** TASK BRIEF **
Exact transcription, pictures omitted: begin at the top line of the records below and end with the line bearing "INNER JOIN chartevents".

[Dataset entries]

◇ ◇ ◇ ◇

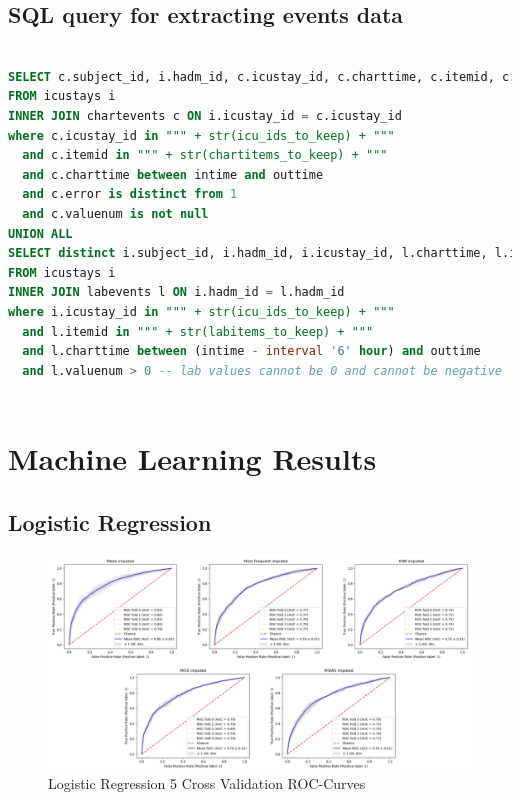 \documentclass{l4proj}
\begin{document}
\begin{appendices}
\begin{lstlisting}[language=SQL]
\end{lstlisting}

\subsection{SQL query for extracting events data}
\label{appendix:eventsSQL}
\begin{lstlisting}[language=SQL]

SELECT c.subject_id, i.hadm_id, c.icustay_id, c.charttime, c.itemid, c.value, c.valueuom
FROM icustays i
INNER JOIN chartevents c ON i.icustay_id = c.icustay_id
where c.icustay_id in """ + str(icu_ids_to_keep) + """
  and c.itemid in """ + str(chartitems_to_keep) + """
  and c.charttime between intime and outtime
  and c.error is distinct from 1
  and c.valuenum is not null
UNION ALL
SELECT distinct i.subject_id, i.hadm_id, i.icustay_id, l.charttime, l.itemid, l.value, l.valueuom
FROM icustays i
INNER JOIN labevents l ON i.hadm_id = l.hadm_id
where i.icustay_id in """ + str(icu_ids_to_keep) + """
  and l.itemid in """ + str(labitems_to_keep) + """
  and l.charttime between (intime - interval '6' hour) and outtime
  and l.valuenum > 0 -- lab values cannot be 0 and cannot be negative
  
\end{lstlisting}


\section{Machine Learning Results}
\subsection{Logistic Regression}
\label{appendix:lgresults}
 \begin{figure}[!h]
  \caption{Logistic Regression 5 Cross Validation ROC-Curves}
  \includegraphics[width=\textwidth]{dissertation/Latex/images/Classification Results/lg_roc.PNG}
\end{figure}


\end{appendices}
\end{document}
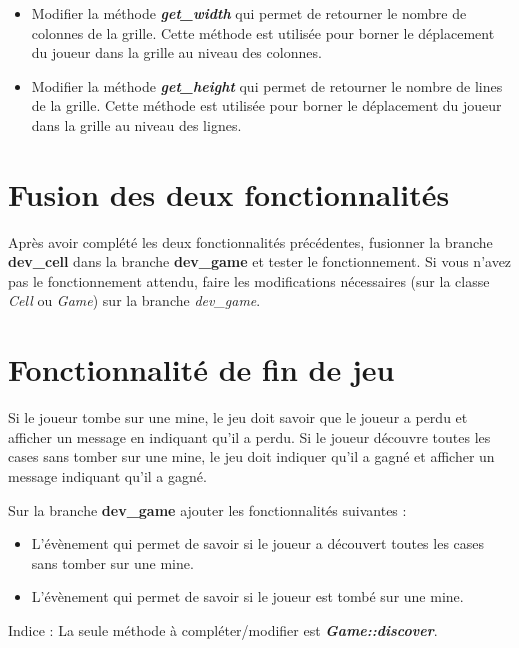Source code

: \medskip

\begin{itemize}
    \item Modifier la méthode \textit{\textbf{get\_width}} qui permet de retourner le nombre de colonnes de la grille. Cette méthode est utilisée pour borner le déplacement du joueur dans la grille au niveau des colonnes.
    \medskip
    \item Modifier la méthode \textit{\textbf{get\_height}} qui permet de retourner le nombre de lines de la grille. Cette méthode est utilisée pour borner le déplacement du joueur dans la grille au niveau des lignes.
\end{itemize}


\medskip

\section{Fusion des deux fonctionnalités}
Après avoir complété les deux fonctionnalités précédentes, fusionner la branche \textbf{dev\_cell} dans la branche \textbf{dev\_game} et tester le fonctionnement. Si vous n'avez pas le fonctionnement attendu, faire les modifications nécessaires (sur la classe \textit{Cell} ou \textit{Game}) sur la branche \textit{dev\_game}.

\section{Fonctionnalité de fin de jeu}
Si le joueur tombe sur une mine, le jeu doit savoir que le joueur a perdu et afficher un message en indiquant qu'il a perdu. Si le joueur découvre toutes les cases sans tomber sur une mine, le jeu doit indiquer qu'il a gagné et afficher un message indiquant qu'il a gagné.

\medskip

Sur la branche \textbf{dev\_game} ajouter les fonctionnalités suivantes : 
\begin{itemize}
    \item L'évènement qui permet de savoir si le joueur a découvert toutes les cases sans tomber sur une mine.
    \item L'évènement qui permet de savoir si le joueur est tombé sur une mine.
\end{itemize}

\medskip

Indice : La seule méthode à compléter/modifier est \textit{\textbf{Game::discover}}.

\medskip

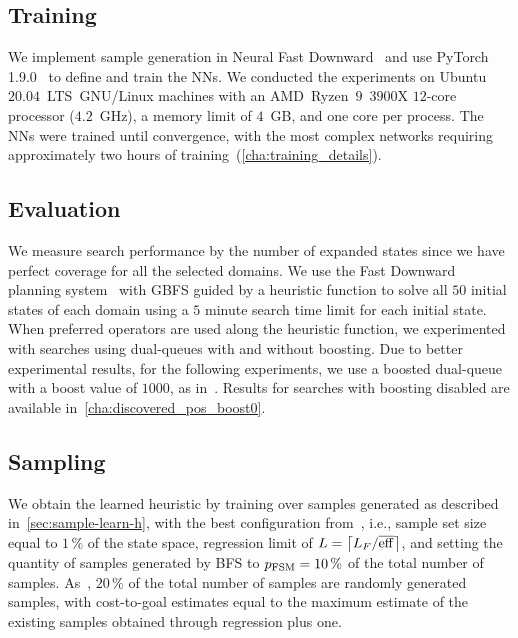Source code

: \documentclass[ppgc,diss,english]{iiufrgs}
\providecommand{\ceil}[1]{\ensuremath{\left\lceil #1\right\rceil}}
\begin{document}



\subsection{Training}
\label{sec:exp-training}
We implement sample generation in Neural Fast Downward~\cite{Ferber.etal/2020a} and use PyTorch 1.9.0~\cite{Paszke/2019} to define and train the NNs. We conducted the experiments on Ubuntu~$20.04$~LTS~GNU/Linux machines with an AMD~Ryzen~$9$~$3900$X $12$-core processor ($4.2$~GHz), a memory limit of $4$~GB, and one core per process. The NNs were trained until convergence, with the most complex networks requiring approximately two hours of training~(\vref{cha:training_details}).%

\subsection{Evaluation}
\label{sec:exp-evaluation}
We measure search performance by the number of expanded states since we have perfect coverage for all the selected domains. We use the Fast Downward planning system~\cite{Helmert/2006} with GBFS guided by a heuristic function to solve all $50$ initial states of each domain using a $5$ minute search time limit for each initial state.
When preferred operators are used along the heuristic function, we experimented with searches using dual-queues with and without boosting. Due to better experimental results, for the following experiments, we use a boosted dual-queue with a boost value of $1000$, as in~\citet{Richter.Helmert/2009}. Results for searches with boosting disabled are available in~\vref{cha:discovered_pos_boost0}.

\subsection{Sampling}
\label{sec:exp-sampling}
We obtain the learned heuristic \hnn by training over samples generated as described in~\cref{sec:sample-learn-h}, with the best configuration from~\citet{Bettker.etal/2022}, i.e., sample set size equal to $1\,\%$ of the state space, regression limit of $L=\ceil{\facts/\overline{\eff}}$, and setting the quantity of samples generated by BFS to $p_{\text{FSM}}=10\,\%$ of the total number of samples. As~\citet{Bettker.etal/2022}, $20\,\%$ of the total number of samples are randomly generated samples, with cost-to-goal estimates equal to the maximum estimate of the existing samples obtained through regression plus one.
\end{document}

◇ ◇ ◇ ◇

** ANSWER SPACE **
 \documentclass{l4proj}
\begin{document}
\begin{appendices}
\begin{lstlisting}[language=SQL]
\end{lstlisting}

\subsection{SQL query for extracting events data}
\label{appendix:eventsSQL}
\begin{lstlisting}[language=SQL]

SELECT c.subject_id, i.hadm_id, c.icustay_id, c.charttime, c.itemid, c.value, c.valueuom
FROM icustays i
INNER JOIN chartevents c ON i.icustay_id = c.icustay_id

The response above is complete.